◆ **The task**: Check each line below for the word "where". Then give only how many lines have it.

■ ■ ■

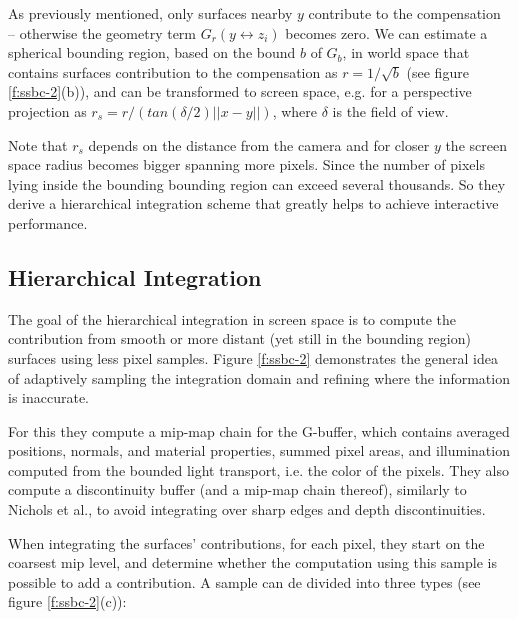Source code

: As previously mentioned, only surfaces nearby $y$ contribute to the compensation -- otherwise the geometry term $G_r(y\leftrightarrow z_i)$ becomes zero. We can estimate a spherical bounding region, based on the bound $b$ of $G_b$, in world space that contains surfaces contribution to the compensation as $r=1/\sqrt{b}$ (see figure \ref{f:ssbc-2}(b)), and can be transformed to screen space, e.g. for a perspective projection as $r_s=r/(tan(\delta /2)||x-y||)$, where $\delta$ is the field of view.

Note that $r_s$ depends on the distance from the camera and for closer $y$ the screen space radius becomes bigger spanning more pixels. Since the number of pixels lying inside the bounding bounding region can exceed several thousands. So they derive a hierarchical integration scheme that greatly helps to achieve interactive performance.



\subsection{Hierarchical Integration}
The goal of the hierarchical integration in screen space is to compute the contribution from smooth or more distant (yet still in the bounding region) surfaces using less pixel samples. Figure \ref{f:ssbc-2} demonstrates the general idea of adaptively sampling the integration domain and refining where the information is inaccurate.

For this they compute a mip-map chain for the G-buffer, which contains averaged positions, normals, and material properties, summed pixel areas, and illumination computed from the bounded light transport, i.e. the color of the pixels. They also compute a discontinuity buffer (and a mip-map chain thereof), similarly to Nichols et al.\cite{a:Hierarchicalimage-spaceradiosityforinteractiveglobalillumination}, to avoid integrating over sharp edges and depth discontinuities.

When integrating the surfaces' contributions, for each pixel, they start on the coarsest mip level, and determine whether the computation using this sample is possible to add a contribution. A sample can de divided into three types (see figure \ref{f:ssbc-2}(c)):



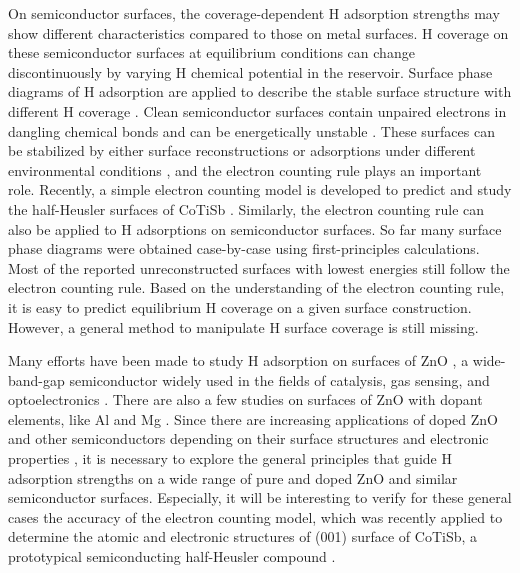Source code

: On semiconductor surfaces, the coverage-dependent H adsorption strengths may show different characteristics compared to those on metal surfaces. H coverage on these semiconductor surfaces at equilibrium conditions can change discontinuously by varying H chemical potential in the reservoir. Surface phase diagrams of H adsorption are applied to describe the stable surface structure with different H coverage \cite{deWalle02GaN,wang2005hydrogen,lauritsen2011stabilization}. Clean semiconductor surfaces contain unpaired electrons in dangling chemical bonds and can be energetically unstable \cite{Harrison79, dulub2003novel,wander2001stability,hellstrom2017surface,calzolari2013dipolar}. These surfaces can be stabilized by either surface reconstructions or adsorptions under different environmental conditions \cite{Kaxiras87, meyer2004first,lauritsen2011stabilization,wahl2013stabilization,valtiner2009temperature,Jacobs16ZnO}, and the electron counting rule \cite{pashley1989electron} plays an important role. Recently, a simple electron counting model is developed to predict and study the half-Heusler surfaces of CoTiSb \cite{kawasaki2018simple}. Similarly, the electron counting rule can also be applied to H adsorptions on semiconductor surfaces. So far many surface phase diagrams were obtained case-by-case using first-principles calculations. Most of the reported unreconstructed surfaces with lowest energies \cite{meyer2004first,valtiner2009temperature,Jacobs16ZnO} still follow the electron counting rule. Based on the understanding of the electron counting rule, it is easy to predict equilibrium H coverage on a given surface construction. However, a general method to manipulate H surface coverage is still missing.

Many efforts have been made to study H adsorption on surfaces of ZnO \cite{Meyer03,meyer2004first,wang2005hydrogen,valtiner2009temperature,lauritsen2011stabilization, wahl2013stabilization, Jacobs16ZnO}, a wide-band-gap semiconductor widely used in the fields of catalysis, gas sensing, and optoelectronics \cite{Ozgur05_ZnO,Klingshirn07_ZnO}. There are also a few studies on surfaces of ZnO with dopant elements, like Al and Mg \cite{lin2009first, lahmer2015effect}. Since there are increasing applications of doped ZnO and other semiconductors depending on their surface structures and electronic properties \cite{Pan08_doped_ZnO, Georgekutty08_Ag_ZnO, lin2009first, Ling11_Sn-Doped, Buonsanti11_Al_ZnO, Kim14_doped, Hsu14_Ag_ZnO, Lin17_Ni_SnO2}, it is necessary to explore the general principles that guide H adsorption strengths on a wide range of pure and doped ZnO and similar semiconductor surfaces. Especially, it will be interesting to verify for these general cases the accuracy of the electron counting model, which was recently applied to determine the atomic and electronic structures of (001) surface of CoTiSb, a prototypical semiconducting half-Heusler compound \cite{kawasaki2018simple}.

■ ■ ■

◆ **Output**: 2